Le Syndicat de la librairie française souligne que les librairies peuvent rester ouvertes au public pour ce deuxième confinement, contrairement au premier. Ce dernier estime que les mesures sanitaires sont désormais connues des libraires, du port du masque au lavage des mains, en passant par la distanciation. C'est oublier que ces mesures, connues – par une part que l'on peut estimer importante de la population –, n'ont pas empêché une nouvelle flambée de l'épidémie.
À ce titre, des libraires, interrogés par nos soins, nous avouent craindre pour leur santé et celles de leurs proches, dans le cas d'une réouverture au public, autant qu'ils redoutent le régime “clique et collecte”. « Oui, je crains de croiser les collègues dans un moment où on devrait voir le moins de monde possible et je crains de faire la distribution lors du click and collect », nous explique une libraire qui souhaite rester anonyme, de peur « de perdre [s]on travail ».
« Honnêtement je ne comprends pas cette mobilisation, les commerces essentiels sont les commerces de bouche, pas les librairies. Il faut respecter le confinement pour ne pas participer à la propagation du virus. Cela ne met pas seulement en danger les libraires, les clients aussi », poursuit-elle.
1. Merci d'arrêter d'appeler à rouvrir les librairies.

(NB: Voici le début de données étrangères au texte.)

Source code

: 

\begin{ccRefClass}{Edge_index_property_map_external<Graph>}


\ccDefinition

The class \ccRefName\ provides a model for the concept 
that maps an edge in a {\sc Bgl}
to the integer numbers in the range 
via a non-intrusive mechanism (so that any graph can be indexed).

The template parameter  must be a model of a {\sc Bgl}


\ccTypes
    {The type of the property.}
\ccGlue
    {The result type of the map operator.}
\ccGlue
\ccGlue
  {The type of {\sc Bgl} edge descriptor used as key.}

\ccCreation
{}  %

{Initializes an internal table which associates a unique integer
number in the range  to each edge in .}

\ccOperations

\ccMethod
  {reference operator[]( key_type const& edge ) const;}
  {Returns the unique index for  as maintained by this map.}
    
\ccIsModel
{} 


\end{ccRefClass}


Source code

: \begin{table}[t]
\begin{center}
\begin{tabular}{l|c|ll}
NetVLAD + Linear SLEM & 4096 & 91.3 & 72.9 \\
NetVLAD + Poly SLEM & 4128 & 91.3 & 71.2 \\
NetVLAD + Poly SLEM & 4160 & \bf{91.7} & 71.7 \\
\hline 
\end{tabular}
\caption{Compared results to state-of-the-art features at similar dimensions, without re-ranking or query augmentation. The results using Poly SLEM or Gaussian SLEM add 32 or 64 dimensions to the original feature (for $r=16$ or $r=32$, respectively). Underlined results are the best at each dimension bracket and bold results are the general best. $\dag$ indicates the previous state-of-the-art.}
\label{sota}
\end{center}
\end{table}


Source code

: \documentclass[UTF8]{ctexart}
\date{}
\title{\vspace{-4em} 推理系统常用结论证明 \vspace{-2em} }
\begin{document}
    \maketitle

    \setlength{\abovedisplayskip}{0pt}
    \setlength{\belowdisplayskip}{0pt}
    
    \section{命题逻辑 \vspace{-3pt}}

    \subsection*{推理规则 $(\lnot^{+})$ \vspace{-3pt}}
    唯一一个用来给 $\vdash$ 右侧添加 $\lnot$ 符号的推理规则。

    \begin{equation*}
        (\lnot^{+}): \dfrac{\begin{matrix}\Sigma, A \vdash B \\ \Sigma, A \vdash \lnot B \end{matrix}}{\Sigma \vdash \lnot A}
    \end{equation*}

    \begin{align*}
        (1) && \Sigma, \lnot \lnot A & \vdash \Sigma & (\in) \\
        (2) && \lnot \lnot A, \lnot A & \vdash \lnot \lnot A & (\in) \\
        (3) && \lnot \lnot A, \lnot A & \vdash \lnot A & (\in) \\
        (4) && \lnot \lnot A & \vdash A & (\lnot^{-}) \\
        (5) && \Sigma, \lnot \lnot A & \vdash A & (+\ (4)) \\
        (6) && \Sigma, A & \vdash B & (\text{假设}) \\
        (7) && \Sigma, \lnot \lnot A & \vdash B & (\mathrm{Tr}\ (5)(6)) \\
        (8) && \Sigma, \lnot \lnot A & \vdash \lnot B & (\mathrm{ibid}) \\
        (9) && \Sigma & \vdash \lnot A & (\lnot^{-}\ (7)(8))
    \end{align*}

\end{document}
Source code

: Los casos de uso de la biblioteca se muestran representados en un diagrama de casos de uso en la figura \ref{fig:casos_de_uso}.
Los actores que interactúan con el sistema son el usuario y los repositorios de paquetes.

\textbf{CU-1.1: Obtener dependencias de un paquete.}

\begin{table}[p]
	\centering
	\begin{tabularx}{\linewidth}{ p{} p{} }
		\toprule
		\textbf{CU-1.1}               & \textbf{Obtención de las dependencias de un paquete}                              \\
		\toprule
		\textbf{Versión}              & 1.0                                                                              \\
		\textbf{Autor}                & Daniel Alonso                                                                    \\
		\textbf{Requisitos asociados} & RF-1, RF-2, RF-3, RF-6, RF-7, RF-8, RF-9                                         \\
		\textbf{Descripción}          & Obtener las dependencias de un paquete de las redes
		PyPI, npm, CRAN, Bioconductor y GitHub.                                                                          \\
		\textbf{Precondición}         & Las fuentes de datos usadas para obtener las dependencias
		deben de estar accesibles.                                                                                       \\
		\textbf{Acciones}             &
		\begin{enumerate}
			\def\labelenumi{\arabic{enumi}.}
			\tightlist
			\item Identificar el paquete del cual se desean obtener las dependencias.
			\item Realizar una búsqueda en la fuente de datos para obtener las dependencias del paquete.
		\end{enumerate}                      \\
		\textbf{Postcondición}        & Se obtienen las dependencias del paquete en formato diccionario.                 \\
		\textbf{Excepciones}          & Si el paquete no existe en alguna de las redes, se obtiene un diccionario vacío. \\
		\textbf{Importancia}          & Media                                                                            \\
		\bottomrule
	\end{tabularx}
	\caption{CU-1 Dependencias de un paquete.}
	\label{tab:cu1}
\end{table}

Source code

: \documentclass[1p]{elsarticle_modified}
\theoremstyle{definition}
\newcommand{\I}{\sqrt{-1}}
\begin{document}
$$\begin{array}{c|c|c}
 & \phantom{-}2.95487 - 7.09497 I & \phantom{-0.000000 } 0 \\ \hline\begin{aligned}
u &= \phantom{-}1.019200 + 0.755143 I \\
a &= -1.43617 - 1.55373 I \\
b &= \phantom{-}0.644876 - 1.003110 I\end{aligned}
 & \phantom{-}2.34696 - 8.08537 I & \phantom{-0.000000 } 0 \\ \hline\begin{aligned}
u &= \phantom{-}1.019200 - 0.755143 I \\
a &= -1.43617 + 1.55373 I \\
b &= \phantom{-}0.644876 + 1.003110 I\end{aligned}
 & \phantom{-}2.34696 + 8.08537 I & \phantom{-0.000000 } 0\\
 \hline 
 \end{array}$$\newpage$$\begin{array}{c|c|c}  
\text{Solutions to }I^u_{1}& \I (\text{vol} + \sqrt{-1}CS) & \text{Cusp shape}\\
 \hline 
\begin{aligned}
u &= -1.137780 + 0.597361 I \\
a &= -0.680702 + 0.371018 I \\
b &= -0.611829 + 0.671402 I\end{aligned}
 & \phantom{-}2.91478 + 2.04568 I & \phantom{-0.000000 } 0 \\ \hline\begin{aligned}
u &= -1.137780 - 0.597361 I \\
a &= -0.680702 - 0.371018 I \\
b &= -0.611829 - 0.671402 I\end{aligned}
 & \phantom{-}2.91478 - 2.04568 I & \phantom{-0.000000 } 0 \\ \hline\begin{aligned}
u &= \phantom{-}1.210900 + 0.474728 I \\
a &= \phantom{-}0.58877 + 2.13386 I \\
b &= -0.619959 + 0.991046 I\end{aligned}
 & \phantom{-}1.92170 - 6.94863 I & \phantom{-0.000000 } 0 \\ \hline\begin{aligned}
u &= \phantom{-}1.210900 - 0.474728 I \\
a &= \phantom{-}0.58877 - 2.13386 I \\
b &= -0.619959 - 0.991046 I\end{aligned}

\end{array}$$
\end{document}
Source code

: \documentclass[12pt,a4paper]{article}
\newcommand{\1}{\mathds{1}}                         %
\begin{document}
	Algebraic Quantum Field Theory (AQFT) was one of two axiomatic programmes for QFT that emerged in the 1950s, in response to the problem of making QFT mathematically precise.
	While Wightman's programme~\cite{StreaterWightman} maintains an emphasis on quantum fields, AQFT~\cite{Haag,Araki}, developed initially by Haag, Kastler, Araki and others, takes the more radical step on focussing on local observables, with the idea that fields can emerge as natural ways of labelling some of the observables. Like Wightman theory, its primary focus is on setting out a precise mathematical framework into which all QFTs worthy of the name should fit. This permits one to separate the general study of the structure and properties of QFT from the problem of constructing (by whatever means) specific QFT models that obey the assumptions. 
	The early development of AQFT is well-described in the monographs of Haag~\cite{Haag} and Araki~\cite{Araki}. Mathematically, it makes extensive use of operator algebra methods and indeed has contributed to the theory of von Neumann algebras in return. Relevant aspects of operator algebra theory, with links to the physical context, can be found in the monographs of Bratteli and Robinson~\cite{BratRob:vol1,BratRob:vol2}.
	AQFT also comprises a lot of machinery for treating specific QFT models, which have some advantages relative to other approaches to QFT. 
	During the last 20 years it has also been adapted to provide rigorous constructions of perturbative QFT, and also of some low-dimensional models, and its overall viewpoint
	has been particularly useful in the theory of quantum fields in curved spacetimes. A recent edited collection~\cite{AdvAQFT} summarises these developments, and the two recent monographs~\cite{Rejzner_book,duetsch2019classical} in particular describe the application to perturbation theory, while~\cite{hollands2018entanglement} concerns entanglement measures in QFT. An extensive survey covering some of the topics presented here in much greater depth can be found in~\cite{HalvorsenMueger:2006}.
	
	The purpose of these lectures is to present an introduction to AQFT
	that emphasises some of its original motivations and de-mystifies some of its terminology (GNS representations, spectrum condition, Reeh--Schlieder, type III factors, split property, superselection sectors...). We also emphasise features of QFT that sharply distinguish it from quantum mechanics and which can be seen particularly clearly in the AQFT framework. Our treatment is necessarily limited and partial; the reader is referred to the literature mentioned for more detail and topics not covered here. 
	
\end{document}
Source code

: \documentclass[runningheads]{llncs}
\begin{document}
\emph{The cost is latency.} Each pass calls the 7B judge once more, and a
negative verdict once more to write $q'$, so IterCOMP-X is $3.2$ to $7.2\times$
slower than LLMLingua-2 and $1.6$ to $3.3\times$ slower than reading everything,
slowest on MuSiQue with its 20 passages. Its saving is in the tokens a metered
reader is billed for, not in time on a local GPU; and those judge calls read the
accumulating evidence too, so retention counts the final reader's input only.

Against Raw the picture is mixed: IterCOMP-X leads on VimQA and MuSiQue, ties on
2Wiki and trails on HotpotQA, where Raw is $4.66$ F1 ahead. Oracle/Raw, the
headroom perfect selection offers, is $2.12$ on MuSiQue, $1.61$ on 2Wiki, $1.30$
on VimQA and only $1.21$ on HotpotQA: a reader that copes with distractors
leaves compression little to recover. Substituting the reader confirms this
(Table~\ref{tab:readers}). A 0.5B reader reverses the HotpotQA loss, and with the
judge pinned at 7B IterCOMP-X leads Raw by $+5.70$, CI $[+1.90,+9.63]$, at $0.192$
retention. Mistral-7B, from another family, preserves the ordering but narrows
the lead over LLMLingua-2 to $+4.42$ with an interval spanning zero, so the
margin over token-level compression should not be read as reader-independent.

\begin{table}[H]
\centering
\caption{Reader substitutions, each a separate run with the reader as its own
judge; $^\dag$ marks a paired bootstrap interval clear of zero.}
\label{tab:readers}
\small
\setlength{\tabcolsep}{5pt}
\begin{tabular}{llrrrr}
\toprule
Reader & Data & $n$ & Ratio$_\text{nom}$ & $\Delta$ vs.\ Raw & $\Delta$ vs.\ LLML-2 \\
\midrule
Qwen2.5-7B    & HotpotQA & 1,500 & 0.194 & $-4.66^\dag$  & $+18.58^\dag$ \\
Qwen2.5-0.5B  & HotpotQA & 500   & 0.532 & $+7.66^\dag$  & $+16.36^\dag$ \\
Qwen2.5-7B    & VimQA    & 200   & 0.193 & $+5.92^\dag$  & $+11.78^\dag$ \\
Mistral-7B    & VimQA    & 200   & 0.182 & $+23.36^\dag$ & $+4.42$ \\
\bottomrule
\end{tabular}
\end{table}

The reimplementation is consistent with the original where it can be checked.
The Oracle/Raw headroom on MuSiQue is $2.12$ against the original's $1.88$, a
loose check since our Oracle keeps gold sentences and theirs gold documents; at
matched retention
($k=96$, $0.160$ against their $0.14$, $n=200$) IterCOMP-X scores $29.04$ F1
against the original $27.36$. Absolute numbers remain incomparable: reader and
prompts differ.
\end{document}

— La libraire fâchée (@FacheeLa) October 31, 2020
Les https://t.co/xmqI3dxfml des librairies sont fatiguées par un travail physique épuisant et ne veulent pas être exposées inutilement au virus. Les appels d'animateur.trices radios, bédéistes, https://t.co/HXrGL7zeLu etc
Plusieurs confrères, s'exprimant en faveur de la réouverture au public de leurs commerces, soulignaient que les mesures sanitaires étaient sans doute mieux respectées dans un petit local, que l'on peut facilement surveiller et aérer, qu'au sein d'un supermarché.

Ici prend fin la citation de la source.